牧会計事務所 所長の牧です。
日経平均株価が1年1か月ぶりに最高値を更新しました。日本企業は2026年3月期は6年ぶりに減益になる見通しにもかかわらず、8月12日の日経平均は4万2718円を付けました。この最高値の更新は24年7月11日以来です。
株価が上昇したのは、アメリカの関税措置をめぐり先の日米合意の内容が反映されるという見方が広がって先行きの不透明感が薄らいだことに加え、アメリカが中国の輸入品に対する追加関税の一部の停止期限を延長すると発表したことで、米中の貿易摩擦への懸念が和らいだことなどが要因です。
ことし4月、アメリカのトランプ大統領が相互関税を打ち出した際、投資家の間では世界経済の先行きに対する懸念が強まり、世界の株式市場が同時株安に見舞われました。しかし、100%を超える高い関税をかけ合っていたアメリカと中国が関税の引き下げで合意するなど、深刻な事態が回避される中で投資家の間では「トランプ大統領は高い関税率を突きつけても最後は柔軟な姿勢を示す」といった見方が出ています。
さらに、楽観的なムードがある一方、投資家の間では関税措置によってアメリカ経済が高いインフレに見舞われ、景気が減速するのではないかといった警戒感が根強くあります。こうした中、投資先がアメリカに集中しないよう日本などに分散させる動きにより日経平均株価が上昇しました。
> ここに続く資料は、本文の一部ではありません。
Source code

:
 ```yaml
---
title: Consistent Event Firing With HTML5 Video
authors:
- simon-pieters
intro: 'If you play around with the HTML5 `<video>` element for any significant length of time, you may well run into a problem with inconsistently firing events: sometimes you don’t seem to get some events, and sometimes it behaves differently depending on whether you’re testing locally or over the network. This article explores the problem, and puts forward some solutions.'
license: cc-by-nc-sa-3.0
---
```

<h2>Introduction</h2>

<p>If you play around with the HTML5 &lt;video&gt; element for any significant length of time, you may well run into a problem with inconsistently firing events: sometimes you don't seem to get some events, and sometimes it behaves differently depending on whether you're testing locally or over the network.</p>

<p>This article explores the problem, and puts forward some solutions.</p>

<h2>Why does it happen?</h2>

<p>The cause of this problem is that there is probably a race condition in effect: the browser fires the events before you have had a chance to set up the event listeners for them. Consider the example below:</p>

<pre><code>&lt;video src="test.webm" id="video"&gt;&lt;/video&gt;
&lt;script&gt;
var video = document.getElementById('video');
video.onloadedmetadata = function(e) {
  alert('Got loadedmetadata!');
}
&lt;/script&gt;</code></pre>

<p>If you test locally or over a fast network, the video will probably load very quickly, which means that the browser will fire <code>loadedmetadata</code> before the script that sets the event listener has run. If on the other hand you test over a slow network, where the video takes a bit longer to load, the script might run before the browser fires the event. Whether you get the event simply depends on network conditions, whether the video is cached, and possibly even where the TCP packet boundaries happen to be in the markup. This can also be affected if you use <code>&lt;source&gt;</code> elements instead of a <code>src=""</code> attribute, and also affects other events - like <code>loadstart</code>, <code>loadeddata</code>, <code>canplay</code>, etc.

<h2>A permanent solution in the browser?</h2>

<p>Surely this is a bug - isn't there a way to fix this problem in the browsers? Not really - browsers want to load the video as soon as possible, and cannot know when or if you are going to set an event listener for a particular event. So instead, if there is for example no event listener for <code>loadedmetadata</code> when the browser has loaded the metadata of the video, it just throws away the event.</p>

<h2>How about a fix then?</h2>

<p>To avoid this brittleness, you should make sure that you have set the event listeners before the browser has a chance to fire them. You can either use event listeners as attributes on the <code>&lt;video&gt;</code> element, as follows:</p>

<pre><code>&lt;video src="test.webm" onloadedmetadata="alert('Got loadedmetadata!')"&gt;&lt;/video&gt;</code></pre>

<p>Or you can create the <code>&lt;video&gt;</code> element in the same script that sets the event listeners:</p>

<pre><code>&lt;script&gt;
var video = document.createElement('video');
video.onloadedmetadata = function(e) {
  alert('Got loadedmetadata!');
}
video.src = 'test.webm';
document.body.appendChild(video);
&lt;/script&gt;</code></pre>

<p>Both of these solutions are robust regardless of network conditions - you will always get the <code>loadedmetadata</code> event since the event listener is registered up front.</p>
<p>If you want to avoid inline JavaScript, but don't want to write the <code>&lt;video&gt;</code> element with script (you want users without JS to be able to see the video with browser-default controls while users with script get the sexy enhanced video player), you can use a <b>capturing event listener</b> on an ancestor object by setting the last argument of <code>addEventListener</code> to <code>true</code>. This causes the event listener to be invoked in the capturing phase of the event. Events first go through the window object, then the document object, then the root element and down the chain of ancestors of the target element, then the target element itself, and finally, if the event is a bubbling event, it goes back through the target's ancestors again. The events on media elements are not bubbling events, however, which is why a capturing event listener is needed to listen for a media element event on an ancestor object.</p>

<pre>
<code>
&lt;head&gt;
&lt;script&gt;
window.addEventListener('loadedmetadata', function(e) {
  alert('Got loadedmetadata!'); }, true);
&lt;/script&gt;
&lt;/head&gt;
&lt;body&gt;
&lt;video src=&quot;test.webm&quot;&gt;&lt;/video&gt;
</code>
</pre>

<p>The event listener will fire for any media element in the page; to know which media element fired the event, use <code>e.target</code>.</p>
今後の日本株はどうなるでしょうか?やはり関税の影響により企業業績がどうなるかでしょうか?アメリカの関税措置の影響で、自動車メーカー各社のことし4月から6月までの決算では、営業利益が合わせて7830億円押し下げられ、業績への影響が表面化しました。日米メーカー別に見ますと、
▽トヨタ自動車は4500億円
▽ホンダは1246億円
▽マツダは697億円
▽日産自動車が687億円
▽SUBARUが556億円
▽三菱自動車工業が144億円
それぞれ営業利益を押し下げたとしています。1年間の業績見通しでは、トヨタ自動車は1兆4000億円、ホンダは4500億円、それぞれ営業利益を押し下げると見込んでいて、巨額の負担が重くのしかかることになります。
これだけ営業利益が押し下げる見込みでも、トヨタ自動車の株価は下がることもなく、安定した株価の動きになっています。株価の値動きはよく分かりません。業績が良いにも関わらず株価は下げ続けることもあります。